TASK BRIEF: Search the data below, and report every line in which "Flow" occurs.

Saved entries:
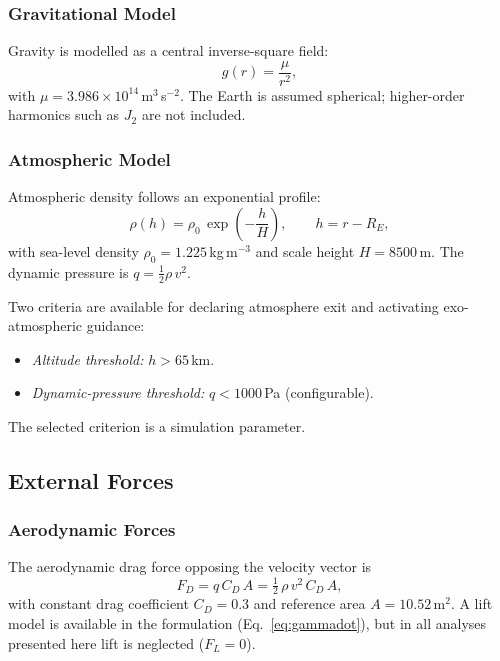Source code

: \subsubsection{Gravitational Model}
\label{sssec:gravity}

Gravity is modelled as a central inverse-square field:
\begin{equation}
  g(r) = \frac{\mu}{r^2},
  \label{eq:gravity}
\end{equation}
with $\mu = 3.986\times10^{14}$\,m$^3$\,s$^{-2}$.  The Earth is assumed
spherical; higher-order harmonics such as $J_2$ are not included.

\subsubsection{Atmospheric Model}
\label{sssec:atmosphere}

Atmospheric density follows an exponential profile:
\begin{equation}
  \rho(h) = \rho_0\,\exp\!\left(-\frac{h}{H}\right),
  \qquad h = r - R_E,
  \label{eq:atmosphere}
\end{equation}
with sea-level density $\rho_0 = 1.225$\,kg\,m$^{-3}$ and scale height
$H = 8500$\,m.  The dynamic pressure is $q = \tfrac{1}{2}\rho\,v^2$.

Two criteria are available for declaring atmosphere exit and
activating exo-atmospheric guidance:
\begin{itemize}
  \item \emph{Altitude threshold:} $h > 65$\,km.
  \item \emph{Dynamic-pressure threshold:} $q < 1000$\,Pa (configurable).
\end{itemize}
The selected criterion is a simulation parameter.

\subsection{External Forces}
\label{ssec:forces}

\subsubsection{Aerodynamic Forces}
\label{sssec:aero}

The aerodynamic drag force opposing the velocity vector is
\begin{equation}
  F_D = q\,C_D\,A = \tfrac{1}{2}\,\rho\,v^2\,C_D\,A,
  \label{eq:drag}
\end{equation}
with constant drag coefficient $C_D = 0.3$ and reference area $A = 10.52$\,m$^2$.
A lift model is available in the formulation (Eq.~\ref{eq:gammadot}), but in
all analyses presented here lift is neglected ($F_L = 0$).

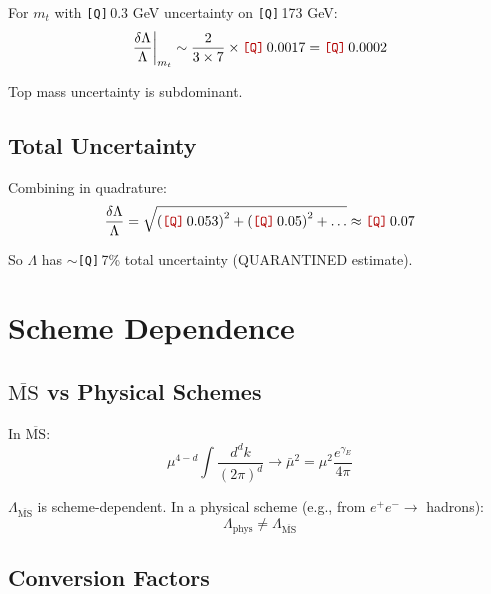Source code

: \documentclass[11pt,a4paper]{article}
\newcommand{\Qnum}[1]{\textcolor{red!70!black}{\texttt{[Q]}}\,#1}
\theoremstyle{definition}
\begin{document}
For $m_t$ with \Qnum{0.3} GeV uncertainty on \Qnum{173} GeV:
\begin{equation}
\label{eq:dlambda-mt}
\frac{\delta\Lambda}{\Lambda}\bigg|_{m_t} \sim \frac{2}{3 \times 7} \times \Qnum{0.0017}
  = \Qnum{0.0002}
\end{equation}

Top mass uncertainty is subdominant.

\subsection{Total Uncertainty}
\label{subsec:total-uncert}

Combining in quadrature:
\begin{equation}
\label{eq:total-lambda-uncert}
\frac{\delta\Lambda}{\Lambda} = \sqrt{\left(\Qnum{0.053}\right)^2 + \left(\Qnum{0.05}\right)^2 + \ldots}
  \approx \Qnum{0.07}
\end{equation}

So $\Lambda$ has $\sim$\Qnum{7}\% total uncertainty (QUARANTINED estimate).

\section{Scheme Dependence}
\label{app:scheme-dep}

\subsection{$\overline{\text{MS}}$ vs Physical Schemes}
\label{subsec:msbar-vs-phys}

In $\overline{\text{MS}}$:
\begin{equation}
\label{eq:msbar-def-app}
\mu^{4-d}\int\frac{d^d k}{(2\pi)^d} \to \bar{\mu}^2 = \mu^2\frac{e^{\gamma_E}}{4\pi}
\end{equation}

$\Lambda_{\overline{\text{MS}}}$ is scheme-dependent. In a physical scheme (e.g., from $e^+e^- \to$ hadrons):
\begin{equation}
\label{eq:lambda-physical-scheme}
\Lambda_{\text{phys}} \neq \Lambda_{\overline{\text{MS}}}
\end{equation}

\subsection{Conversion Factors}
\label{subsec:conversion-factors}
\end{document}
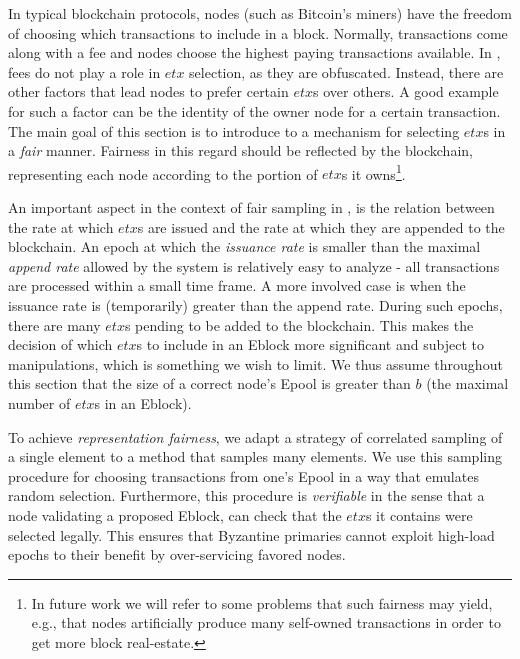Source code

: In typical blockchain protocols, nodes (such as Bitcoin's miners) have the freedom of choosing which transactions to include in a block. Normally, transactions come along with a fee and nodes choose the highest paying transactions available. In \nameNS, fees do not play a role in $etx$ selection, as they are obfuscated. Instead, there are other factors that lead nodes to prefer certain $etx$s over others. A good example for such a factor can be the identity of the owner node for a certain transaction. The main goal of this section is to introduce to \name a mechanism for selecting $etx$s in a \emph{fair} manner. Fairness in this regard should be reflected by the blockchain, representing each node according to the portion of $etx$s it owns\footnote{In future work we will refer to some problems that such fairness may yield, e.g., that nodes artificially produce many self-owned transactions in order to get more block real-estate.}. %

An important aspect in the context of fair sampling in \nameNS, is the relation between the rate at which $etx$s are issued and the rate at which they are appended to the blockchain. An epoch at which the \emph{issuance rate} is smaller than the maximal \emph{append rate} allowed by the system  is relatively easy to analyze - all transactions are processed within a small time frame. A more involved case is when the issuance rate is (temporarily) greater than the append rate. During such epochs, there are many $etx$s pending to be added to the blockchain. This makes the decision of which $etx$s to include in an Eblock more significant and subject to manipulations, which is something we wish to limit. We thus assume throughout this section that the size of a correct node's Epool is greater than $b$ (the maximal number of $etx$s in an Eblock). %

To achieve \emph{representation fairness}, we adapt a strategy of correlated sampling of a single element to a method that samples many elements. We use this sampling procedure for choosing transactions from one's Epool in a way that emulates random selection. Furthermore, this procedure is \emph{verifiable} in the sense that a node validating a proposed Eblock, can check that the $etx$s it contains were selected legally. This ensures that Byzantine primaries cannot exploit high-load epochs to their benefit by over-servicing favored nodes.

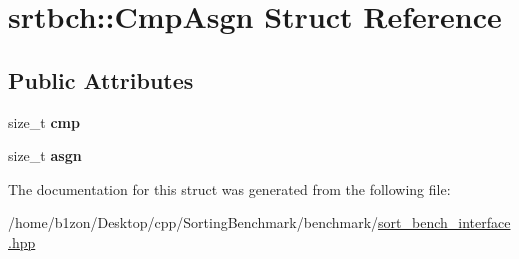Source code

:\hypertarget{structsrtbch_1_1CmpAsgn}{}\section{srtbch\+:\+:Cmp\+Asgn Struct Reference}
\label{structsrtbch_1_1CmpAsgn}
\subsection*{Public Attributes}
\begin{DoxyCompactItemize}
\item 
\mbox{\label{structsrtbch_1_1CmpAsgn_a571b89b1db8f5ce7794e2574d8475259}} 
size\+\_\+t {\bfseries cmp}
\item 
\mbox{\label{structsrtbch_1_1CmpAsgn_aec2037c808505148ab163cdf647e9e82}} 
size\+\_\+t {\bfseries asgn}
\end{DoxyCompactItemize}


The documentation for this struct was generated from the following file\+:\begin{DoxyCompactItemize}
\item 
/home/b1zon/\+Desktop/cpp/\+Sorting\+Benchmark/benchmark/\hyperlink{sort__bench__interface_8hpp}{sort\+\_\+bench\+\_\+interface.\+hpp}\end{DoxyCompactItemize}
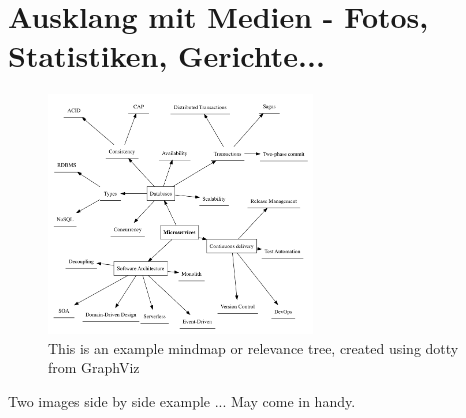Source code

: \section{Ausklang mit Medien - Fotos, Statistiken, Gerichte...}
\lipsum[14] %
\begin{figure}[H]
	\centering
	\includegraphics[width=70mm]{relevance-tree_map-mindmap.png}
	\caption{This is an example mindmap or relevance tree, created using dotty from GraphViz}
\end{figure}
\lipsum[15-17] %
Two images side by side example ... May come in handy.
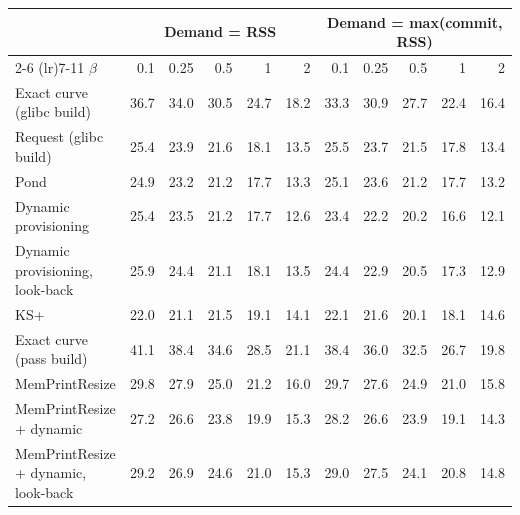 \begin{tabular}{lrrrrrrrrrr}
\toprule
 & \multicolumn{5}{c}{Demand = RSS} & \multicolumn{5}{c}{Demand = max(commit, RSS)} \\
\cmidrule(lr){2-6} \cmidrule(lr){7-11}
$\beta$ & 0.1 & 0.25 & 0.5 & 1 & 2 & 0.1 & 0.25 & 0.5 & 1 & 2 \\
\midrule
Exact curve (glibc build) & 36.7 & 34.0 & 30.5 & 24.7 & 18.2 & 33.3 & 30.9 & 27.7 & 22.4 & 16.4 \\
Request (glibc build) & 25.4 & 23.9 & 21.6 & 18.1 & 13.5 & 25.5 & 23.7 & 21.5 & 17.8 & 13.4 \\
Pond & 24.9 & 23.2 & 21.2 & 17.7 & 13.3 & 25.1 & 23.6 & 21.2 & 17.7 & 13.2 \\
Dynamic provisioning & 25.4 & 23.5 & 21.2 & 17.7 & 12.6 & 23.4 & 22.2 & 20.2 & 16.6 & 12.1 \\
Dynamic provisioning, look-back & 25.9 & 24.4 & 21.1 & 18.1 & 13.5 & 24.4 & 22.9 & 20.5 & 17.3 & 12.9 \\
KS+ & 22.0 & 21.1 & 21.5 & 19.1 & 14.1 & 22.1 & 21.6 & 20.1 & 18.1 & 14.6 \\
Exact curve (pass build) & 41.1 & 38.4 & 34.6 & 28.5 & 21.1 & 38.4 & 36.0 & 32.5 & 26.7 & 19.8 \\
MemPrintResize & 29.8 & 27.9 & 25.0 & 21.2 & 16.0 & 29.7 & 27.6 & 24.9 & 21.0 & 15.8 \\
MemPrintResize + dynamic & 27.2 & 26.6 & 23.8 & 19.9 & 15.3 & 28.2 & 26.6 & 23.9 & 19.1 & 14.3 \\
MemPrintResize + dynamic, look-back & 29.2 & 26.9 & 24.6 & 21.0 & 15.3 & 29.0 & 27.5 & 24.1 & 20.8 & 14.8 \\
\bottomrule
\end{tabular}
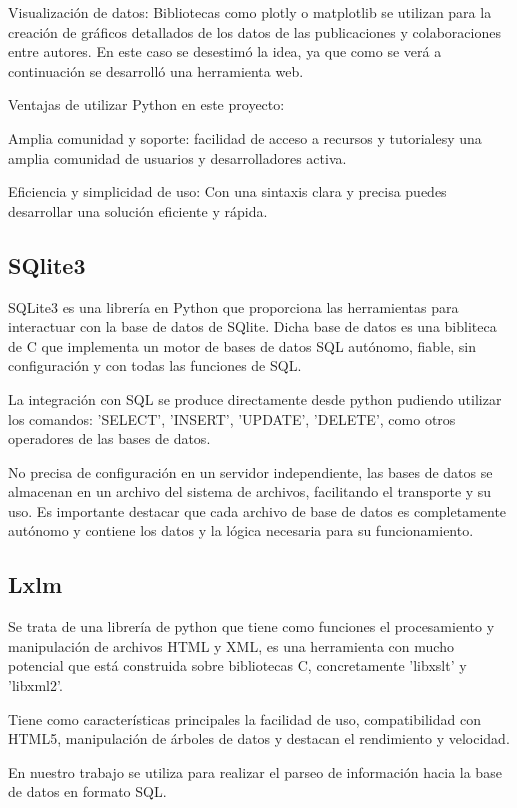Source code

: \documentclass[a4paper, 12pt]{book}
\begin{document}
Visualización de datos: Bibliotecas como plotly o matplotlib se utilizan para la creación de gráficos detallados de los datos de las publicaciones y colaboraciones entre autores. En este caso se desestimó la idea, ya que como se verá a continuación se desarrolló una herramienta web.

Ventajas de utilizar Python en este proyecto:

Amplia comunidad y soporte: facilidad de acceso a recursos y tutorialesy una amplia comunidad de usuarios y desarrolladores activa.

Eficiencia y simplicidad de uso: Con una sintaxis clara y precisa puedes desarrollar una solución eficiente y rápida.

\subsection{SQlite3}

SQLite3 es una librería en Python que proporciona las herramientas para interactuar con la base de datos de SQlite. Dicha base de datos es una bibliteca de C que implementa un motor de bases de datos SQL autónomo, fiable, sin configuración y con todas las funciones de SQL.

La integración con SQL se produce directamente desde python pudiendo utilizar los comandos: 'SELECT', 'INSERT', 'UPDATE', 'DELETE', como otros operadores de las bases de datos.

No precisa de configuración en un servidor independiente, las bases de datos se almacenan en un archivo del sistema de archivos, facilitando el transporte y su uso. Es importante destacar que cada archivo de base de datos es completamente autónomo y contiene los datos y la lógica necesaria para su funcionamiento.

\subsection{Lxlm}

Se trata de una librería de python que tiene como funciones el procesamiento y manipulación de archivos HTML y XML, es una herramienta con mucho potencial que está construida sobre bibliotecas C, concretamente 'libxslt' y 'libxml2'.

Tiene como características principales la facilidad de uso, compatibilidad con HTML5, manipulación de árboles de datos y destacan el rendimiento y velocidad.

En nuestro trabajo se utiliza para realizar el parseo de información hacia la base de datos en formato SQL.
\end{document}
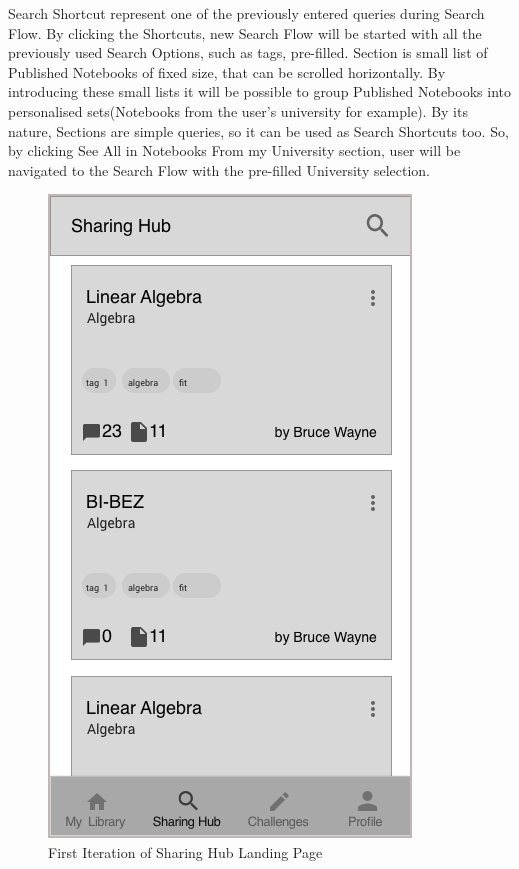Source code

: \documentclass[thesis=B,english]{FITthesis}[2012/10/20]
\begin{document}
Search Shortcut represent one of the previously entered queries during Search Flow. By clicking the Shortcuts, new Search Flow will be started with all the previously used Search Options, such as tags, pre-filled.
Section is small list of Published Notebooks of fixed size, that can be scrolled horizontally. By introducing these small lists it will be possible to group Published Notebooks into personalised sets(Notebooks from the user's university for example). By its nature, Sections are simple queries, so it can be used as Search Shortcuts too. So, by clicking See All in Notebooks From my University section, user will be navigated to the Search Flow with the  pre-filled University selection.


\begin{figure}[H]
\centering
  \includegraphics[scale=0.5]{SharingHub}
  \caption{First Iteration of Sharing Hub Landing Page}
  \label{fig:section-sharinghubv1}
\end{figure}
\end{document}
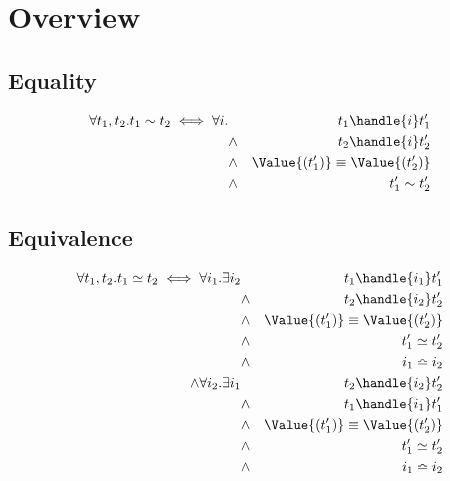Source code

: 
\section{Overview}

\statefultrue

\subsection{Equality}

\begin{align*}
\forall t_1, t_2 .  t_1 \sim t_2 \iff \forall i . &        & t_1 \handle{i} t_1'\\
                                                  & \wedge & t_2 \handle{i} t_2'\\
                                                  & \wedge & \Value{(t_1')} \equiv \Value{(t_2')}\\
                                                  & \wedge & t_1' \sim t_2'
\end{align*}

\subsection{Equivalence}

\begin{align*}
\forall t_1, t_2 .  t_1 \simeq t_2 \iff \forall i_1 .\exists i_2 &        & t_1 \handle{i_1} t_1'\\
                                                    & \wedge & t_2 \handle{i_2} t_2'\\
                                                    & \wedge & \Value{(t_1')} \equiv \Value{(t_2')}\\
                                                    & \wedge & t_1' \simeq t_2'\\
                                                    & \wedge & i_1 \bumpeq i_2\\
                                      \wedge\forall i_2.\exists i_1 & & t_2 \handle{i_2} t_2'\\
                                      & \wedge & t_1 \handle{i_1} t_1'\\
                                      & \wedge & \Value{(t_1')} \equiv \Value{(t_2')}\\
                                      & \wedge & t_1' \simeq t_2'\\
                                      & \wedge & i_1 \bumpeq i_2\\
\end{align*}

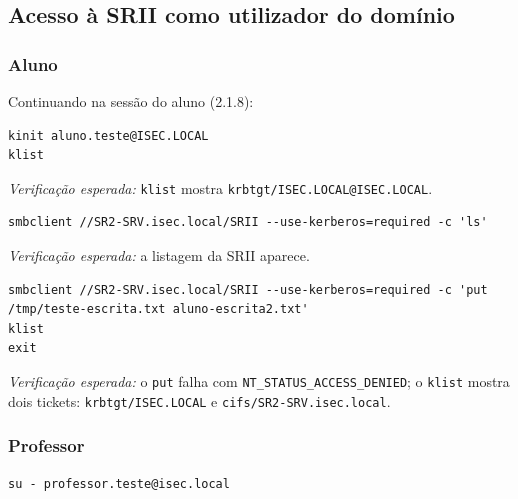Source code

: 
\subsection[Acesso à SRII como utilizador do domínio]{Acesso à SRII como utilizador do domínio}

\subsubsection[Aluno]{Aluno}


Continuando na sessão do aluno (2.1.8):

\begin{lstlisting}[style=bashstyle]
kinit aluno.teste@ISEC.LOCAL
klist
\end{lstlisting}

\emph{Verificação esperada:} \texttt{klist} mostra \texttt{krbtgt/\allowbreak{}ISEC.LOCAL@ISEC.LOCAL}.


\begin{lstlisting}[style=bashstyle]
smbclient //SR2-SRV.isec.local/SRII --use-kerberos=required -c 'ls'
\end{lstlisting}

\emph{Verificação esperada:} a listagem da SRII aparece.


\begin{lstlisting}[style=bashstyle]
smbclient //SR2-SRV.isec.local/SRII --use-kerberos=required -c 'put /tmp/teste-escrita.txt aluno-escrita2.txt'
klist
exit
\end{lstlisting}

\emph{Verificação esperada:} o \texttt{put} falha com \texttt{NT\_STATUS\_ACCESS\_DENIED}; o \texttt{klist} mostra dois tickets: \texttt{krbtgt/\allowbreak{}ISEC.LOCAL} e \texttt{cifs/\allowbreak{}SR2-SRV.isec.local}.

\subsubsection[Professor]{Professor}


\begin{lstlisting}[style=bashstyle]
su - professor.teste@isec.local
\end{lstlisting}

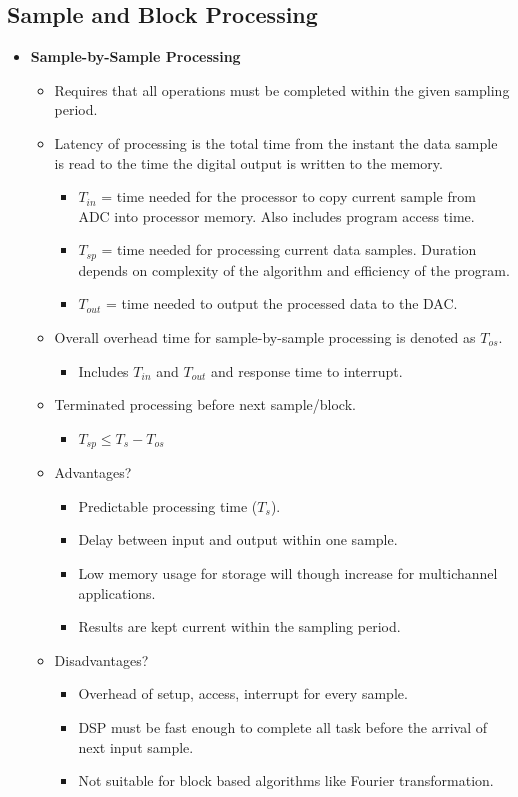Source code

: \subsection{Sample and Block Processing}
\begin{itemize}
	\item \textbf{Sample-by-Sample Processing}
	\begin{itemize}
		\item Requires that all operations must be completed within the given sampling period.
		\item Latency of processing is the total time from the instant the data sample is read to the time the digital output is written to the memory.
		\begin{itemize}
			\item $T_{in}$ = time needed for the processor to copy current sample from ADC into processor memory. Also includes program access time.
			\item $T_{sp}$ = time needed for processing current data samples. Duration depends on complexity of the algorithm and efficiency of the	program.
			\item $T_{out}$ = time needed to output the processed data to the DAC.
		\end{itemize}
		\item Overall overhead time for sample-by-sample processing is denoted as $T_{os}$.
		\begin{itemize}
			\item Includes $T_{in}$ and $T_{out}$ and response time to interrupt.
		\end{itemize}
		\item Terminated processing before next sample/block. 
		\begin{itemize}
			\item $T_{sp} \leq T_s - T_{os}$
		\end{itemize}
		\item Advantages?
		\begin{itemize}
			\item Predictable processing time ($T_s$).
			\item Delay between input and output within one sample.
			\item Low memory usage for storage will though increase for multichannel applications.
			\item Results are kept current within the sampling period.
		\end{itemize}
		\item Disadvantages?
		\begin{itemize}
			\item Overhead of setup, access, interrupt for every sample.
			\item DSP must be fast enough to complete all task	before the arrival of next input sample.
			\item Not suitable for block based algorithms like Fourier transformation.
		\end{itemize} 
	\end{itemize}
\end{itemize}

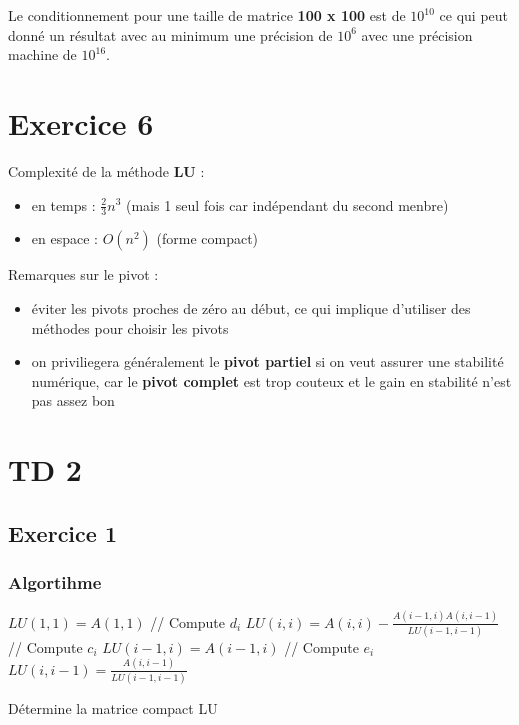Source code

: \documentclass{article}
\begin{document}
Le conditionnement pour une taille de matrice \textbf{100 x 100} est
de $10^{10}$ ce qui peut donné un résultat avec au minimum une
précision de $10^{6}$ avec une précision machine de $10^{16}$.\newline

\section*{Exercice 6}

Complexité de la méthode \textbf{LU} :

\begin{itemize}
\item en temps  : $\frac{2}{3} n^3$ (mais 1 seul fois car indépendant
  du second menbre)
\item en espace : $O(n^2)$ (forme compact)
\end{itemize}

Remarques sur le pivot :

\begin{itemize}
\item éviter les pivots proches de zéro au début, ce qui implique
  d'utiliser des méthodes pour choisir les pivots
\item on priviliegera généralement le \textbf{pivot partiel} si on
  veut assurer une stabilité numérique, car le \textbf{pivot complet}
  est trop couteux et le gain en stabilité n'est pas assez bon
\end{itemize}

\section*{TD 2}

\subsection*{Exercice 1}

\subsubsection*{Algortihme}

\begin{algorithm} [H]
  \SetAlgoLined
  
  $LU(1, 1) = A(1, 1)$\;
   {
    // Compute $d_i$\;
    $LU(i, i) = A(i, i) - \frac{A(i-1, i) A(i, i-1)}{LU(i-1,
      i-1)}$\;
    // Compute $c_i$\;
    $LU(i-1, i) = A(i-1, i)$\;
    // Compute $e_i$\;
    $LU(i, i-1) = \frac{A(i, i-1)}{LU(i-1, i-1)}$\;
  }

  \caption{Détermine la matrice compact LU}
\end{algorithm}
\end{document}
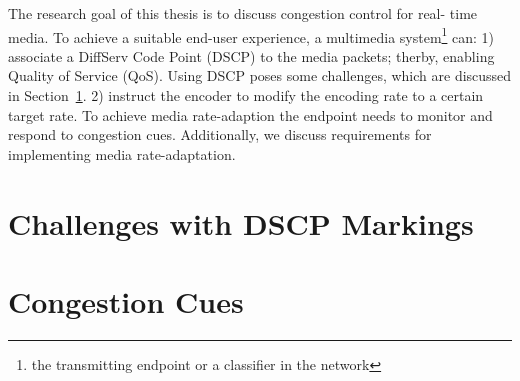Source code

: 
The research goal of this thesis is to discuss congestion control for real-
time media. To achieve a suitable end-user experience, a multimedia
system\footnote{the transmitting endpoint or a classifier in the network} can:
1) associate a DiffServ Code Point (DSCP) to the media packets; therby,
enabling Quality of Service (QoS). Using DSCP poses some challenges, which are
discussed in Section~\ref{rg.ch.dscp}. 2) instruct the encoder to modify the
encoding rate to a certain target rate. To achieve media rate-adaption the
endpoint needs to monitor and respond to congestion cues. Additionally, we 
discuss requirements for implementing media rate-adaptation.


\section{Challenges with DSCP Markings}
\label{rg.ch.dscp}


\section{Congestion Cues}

TASK RESULT:
Search Shortcut represent one of the previously entered queries during Search Flow. By clicking the Shortcuts, new Search Flow will be started with all the previously used Search Options, such as tags, pre-filled.
Section is small list of Published Notebooks of fixed size, that can be scrolled horizontally. By introducing these small lists it will be possible to group Published Notebooks into personalised sets(Notebooks from the user's university for example). By its nature, Sections are simple queries, so it can be used as Search Shortcuts too. So, by clicking See All in Notebooks From my University section, user will be navigated to the Search Flow with the  pre-filled University selection.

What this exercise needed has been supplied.